If India were to become dependent on the US both for nuclear power, Gulf-related energy security and military hardware, that truly would seal it into Washington's orbit as anti-American social forces in Pakistan begin to spin away and thus towards China instead.
Also interesting to note that China's defence budget took another leap last year, as revealed in the annual Pentagon estimate. Part of the 18% hike is probably down to rising oil and food prices, but there can be no doubt that China is building up its capability while hardly making a major contribution to UN peacekeeping (as does India).
All things being considered, it looks like simple geopolitics to me.
Asia Times Online :: South Asia news, business and economy from India and Pakistan
Gates' talking points in Delhi related primarily to defense trade. India's procurement of 126 multi-role combat aircraft in a deal estimated at $10 billion - and possibly, as high as $ 16 billion - was number one priority for him and for the American defense contractors accompanying him. The principal bidders include Lockheed Martin's F-16 and Boeing's F/A-18 Super Hornet.
The importance of the deal is not only commercial, but that the new generation aircraft will be in use with the Indian Air Force for the next 40-year period and, therefore, clinching the deal becomes absolutely vital for the US if it is to aim at "inter-operability" with India.

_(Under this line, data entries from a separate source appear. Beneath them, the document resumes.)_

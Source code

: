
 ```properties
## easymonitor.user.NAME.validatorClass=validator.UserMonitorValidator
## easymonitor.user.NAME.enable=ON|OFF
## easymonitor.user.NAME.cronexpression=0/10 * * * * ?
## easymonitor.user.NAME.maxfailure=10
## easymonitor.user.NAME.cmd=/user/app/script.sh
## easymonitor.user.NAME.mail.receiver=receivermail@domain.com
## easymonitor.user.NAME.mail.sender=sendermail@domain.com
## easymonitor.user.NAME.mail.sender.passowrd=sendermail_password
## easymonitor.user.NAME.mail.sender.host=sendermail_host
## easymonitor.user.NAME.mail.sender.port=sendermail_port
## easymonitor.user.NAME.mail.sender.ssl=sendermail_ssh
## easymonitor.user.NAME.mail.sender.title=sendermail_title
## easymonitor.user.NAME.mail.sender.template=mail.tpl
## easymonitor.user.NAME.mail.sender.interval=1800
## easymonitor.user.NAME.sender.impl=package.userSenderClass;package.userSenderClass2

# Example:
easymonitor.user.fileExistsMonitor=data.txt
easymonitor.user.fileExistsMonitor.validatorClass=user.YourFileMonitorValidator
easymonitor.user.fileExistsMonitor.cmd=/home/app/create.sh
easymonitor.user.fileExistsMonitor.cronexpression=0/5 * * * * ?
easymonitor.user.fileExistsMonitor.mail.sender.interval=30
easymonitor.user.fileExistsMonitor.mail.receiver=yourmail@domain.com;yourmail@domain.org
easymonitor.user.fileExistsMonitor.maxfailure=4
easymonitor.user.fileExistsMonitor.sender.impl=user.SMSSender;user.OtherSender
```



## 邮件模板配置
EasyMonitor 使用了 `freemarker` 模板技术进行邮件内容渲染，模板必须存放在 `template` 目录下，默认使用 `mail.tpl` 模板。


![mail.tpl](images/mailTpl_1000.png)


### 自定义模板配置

Gates knows it is the sort of deal that will ensure US-India military-to-military cooperation becomes irreversible and pin India down as the US's strategic ally in the region...
Gates expressed satisfaction over the entry that the US has made in the Indian market, which is traditionally dominated by Russia. He said, "We have tried for some years now to get a seat at the table, and we're finally there." Washington is determined to throw Russia out of the Indian defense market in the coming years. The assertiveness of the US sales pitch is evident from the remark by a US official in Gates's entourage, "When you go into joint production [and] cooperative development [with the US], you're getting not only the best product in the world, but you have the best support system, the best maintenance package over the life of the product. You also have companies that operate with integrity, which is different than what India has seen with other partners in the world. We're very transparent."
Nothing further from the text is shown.